_EXERCISE REQUIREMENTS:_ Go through the listing that follows and report the number of lines with the string "currently" in them, nothing more.

_DATA:_
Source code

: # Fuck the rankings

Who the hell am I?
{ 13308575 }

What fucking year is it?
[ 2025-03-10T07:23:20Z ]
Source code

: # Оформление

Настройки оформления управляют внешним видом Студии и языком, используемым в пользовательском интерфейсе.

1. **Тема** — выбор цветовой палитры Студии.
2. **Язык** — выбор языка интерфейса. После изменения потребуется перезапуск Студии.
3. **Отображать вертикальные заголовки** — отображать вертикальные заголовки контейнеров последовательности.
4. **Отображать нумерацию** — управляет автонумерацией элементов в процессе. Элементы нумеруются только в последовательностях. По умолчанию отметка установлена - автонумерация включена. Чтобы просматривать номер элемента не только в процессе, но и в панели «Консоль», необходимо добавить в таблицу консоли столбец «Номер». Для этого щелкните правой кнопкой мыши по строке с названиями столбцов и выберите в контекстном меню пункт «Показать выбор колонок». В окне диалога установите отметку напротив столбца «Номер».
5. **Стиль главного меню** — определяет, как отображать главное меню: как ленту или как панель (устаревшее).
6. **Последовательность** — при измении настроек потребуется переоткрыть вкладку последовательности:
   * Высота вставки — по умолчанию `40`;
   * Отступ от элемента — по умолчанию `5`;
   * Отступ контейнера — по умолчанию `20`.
---
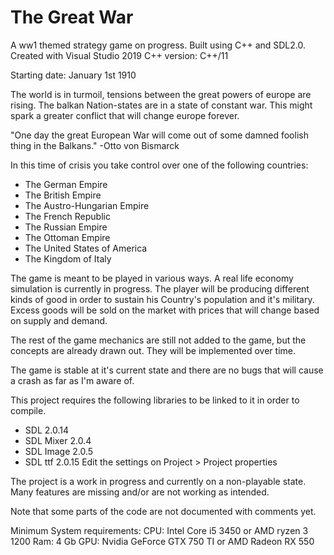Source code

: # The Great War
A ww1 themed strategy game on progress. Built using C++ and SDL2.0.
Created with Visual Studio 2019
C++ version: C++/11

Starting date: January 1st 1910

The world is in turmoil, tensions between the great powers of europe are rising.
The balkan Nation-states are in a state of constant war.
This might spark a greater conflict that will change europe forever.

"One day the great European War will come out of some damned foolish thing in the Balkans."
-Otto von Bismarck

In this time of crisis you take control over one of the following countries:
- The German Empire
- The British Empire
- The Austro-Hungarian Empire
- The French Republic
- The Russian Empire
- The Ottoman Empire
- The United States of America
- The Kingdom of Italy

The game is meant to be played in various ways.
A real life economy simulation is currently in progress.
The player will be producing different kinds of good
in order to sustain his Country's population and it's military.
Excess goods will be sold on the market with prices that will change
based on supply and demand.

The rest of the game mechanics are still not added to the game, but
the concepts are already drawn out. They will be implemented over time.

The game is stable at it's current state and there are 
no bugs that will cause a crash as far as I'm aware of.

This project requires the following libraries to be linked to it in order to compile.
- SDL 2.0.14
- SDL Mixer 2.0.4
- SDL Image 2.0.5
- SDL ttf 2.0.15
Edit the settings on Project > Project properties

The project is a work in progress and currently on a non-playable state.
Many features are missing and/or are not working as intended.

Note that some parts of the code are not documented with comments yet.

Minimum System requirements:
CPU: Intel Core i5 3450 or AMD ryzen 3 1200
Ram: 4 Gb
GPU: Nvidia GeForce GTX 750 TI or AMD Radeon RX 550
--
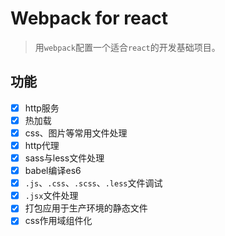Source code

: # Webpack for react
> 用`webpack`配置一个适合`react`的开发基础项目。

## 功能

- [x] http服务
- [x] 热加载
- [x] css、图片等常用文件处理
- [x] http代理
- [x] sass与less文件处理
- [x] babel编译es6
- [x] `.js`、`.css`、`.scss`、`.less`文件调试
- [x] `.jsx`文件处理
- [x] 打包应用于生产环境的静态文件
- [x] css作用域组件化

_SOLUTION FOR THIS TASK:_ 2